Task details. What lines below contain the string "image"? List them all.

Saved data entries.
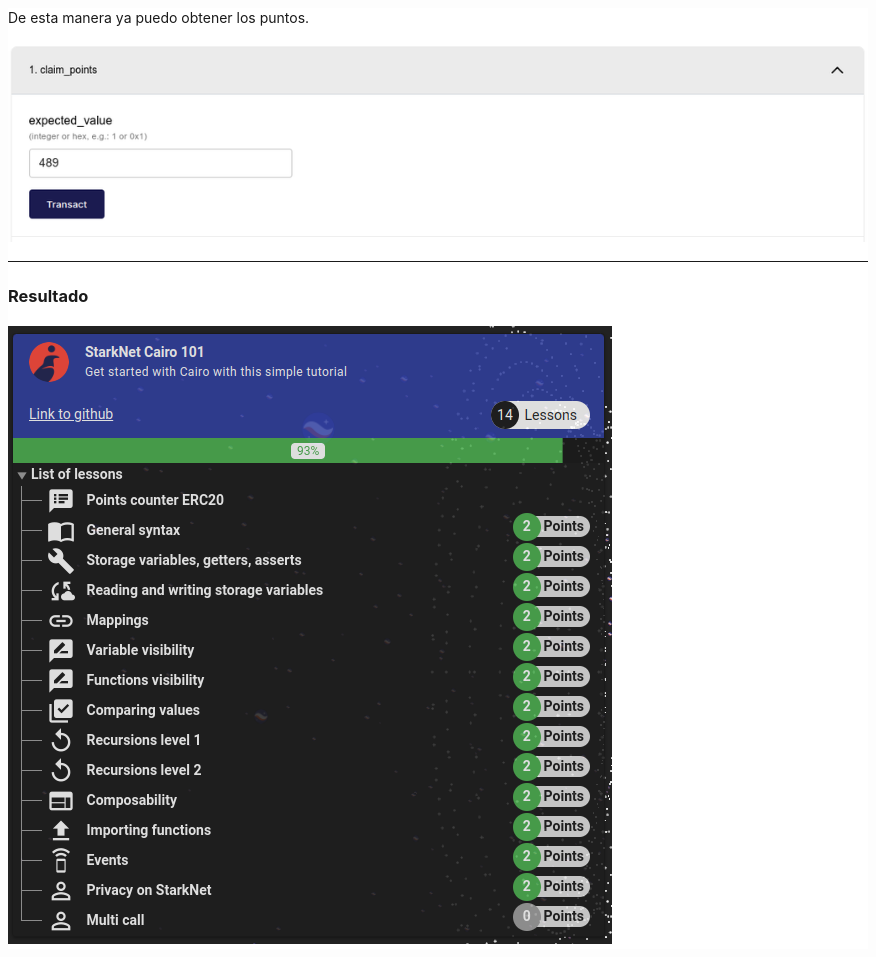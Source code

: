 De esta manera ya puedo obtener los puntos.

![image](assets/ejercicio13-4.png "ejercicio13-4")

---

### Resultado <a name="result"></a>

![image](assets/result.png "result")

* * *

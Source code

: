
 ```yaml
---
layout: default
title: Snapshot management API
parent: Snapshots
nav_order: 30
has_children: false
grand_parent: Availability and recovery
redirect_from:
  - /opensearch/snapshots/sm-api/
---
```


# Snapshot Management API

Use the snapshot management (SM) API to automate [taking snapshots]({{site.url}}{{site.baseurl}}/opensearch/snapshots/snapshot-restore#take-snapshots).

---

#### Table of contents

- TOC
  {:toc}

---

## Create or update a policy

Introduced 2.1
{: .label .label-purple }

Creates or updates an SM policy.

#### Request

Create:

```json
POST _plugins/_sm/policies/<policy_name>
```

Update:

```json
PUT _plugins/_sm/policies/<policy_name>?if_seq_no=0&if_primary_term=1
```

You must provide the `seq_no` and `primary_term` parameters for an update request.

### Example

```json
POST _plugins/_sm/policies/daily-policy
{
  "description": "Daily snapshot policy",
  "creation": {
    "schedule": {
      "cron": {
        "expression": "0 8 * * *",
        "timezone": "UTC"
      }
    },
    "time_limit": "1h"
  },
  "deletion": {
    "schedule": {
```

Written solution.
![image](assets/ejercicio13-4.png "ejercicio13-4")
![image](assets/result.png "result")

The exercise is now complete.